Researchers from Tel Aviv University recently found a way to decipher decryption keys by decoding the radiowaves emitted by laptop computers. The device the team created is compact enough to fit inside a round of pita bread, although not as stealthy as some would hope. (via TAU)
Hackers of the future may use pita bread to compromise your network, according to a new study that is. Researchers from Tel Aviv University created a portable radio receiver that can extract protected decryption keys from nearby laptops using radio frequency monitoring.

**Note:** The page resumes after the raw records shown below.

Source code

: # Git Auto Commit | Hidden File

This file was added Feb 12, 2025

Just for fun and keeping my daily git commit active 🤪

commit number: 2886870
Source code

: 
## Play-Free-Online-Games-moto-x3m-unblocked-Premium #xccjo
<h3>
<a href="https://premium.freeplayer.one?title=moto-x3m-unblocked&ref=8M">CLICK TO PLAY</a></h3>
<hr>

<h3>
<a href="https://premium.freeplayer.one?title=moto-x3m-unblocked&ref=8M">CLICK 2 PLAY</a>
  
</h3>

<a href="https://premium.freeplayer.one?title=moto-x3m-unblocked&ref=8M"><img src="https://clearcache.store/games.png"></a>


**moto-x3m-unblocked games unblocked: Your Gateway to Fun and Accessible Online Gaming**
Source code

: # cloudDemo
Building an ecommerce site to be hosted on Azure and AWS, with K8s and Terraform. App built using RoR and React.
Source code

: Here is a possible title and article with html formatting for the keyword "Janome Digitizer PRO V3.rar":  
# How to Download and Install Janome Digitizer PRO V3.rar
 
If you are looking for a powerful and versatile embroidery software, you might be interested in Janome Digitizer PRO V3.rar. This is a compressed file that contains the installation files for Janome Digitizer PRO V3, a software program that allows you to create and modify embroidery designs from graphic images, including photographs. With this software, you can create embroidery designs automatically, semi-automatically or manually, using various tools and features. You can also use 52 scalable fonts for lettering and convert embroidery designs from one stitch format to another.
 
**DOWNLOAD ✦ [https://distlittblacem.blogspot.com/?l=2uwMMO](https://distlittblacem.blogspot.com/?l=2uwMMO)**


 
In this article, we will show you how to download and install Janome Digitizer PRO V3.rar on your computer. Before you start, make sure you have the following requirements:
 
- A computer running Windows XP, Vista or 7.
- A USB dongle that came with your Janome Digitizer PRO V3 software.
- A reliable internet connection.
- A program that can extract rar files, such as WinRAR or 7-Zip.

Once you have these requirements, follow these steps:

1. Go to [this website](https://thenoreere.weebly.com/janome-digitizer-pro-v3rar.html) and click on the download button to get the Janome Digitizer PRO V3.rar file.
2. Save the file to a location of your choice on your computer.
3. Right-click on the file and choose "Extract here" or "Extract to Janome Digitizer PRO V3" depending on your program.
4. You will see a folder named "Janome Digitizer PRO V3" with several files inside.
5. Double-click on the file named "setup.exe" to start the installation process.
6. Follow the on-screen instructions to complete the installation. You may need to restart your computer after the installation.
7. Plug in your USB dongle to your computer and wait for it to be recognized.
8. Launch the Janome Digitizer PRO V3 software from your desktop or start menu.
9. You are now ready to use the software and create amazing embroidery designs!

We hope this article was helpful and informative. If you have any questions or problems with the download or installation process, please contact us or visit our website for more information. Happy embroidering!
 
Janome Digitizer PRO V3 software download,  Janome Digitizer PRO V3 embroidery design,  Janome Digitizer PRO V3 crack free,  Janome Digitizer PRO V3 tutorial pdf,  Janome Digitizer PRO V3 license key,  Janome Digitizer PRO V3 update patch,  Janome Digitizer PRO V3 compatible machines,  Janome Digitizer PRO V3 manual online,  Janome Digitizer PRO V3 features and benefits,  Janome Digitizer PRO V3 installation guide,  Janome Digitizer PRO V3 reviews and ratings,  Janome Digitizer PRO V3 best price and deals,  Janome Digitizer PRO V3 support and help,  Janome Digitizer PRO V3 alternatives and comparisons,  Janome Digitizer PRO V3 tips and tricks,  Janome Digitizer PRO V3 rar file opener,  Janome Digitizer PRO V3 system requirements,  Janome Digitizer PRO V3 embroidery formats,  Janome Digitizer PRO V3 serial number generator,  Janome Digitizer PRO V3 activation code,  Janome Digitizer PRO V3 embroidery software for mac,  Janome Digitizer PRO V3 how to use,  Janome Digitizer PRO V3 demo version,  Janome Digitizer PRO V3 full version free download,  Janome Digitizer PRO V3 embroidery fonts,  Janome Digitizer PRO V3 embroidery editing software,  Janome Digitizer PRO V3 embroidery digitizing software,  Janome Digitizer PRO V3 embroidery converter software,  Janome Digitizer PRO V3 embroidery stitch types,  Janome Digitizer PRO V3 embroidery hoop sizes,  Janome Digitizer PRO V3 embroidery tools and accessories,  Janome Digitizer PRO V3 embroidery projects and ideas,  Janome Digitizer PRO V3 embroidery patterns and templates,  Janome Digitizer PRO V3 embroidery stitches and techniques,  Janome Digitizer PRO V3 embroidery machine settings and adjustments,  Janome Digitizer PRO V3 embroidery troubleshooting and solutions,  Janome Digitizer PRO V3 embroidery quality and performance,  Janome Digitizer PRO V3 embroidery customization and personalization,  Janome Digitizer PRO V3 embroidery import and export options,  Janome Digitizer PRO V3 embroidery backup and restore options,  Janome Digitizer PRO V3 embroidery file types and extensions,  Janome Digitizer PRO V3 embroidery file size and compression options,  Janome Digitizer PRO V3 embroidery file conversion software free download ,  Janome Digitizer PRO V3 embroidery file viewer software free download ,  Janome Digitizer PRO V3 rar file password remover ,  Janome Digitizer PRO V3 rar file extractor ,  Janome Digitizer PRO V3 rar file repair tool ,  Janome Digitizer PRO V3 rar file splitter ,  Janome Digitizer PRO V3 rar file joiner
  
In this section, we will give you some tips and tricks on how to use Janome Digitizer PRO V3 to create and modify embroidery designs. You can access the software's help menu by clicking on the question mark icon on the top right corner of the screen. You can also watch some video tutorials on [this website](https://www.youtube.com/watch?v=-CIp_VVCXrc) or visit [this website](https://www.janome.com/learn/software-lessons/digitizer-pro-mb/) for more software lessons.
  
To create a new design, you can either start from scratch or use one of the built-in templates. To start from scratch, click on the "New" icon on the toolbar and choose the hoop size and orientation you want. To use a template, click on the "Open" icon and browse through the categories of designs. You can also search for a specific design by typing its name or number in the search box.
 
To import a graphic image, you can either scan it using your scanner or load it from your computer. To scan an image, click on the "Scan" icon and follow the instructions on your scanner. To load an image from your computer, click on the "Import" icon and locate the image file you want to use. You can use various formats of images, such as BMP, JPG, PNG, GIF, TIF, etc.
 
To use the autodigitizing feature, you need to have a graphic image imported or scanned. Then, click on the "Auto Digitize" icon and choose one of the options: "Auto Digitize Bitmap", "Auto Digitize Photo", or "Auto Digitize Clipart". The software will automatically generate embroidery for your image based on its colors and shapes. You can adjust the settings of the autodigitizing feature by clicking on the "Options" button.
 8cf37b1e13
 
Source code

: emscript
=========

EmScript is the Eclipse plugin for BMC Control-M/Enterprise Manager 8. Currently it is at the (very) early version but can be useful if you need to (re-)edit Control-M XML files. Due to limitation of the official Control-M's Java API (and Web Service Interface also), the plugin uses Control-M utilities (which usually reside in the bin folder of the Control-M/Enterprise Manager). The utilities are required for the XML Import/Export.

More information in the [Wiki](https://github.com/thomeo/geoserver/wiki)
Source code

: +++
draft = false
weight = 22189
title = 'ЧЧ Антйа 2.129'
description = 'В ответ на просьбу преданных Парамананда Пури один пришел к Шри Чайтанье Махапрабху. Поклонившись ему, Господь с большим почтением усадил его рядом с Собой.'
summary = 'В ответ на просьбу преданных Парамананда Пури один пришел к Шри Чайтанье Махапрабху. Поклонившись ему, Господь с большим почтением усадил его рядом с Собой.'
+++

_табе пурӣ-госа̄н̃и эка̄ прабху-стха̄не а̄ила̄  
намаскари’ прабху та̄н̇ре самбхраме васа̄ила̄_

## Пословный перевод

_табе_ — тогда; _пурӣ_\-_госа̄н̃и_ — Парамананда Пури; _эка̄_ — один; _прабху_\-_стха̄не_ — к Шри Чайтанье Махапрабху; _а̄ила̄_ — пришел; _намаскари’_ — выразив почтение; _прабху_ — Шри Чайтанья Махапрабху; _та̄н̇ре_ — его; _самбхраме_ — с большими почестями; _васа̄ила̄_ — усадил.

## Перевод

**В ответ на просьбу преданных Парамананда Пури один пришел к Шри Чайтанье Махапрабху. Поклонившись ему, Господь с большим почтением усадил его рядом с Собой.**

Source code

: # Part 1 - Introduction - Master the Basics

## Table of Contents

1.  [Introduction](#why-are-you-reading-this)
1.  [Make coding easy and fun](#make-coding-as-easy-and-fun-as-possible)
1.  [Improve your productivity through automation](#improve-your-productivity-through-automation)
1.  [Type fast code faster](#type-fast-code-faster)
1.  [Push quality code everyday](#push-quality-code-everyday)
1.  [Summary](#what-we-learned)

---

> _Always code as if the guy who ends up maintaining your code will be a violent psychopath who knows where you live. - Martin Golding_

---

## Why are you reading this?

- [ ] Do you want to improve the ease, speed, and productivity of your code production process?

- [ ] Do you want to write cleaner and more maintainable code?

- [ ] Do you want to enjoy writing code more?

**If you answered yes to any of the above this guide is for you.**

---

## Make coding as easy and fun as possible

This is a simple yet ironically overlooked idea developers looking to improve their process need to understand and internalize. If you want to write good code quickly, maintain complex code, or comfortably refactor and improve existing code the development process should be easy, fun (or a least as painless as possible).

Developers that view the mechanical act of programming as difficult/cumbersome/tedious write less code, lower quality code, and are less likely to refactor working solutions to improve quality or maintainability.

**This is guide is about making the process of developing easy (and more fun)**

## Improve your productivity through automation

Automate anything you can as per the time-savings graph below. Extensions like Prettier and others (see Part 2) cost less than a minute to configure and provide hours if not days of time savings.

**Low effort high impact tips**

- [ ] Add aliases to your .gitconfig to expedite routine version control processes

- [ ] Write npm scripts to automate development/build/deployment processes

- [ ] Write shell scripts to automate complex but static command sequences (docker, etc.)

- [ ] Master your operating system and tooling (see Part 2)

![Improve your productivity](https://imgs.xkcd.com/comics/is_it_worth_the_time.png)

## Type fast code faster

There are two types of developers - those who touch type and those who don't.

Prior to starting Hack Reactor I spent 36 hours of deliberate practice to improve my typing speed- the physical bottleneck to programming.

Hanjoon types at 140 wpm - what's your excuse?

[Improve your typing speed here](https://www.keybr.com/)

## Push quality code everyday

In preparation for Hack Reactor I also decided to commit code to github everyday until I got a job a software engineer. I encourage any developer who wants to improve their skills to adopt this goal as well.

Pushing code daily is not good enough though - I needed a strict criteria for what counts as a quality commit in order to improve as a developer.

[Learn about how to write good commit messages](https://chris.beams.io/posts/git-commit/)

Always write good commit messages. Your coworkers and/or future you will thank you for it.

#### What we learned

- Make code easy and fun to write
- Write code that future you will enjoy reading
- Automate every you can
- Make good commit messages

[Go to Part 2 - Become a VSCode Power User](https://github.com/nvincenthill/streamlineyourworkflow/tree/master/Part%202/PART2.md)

The device is compact enough to fit inside of a pocket of pita bread, making the next generation of hackers a new breed entirely.
The new study, titled “Stealing Keys from PCs using a Radio: Cheap Electromagnetic Attacks on Windowed Exponentiation,” explored the radio frequency emitted by every wireless laptop computer. Tel Aviv researchers discovered that this emission can be monitored, recorded and used to decipher the decryption keys of computers within a range of 50 cm. The process is surprisingly simple and only requires common hardware.
Example of radiowave emission monitoring (image: Tel Aviv)
The study researchers discovered that laptop computers give a radio output when processing data, and that output changes based on the keys it is processing. Thus, using a simple encryption software, such as GnuPG, enabled the research team to decode nearby computers within a few seconds.
The device is capable of three types of attacks: Software Defined Radio attack, which targets RSA and ElGamal keys; Untethered SDR attack, which uses WiFi to target nearby users more stealthily; and consumer radio attack, which captures radio output using a smartphone. The most interesting of the three is the Untethered SDR attack, which uses the team’s Portable Instrument for Trace Acquisition (PITA) and fits inside of – you guessed it – a round of pita bread.
PITA (image: Tel Aviv)
The food-infused hacking device can detect whether a computer is at rest or in use and can also distinguish between different programs being run. Researchers were also able to use PITA to determine various RSA keys and also to fully decode decryption keys of various ciphertexts by monitoring radio output during use.
The research team will present the results of the study at the Workshop on Crytographic Hardware and Embedded Systems 2015 in September. It is unlikely any hackers would walk around with food-stuffed devices, ready to steal your identity, yet, but the study does raise new questions about network security issues across various electromagnetic frequencies.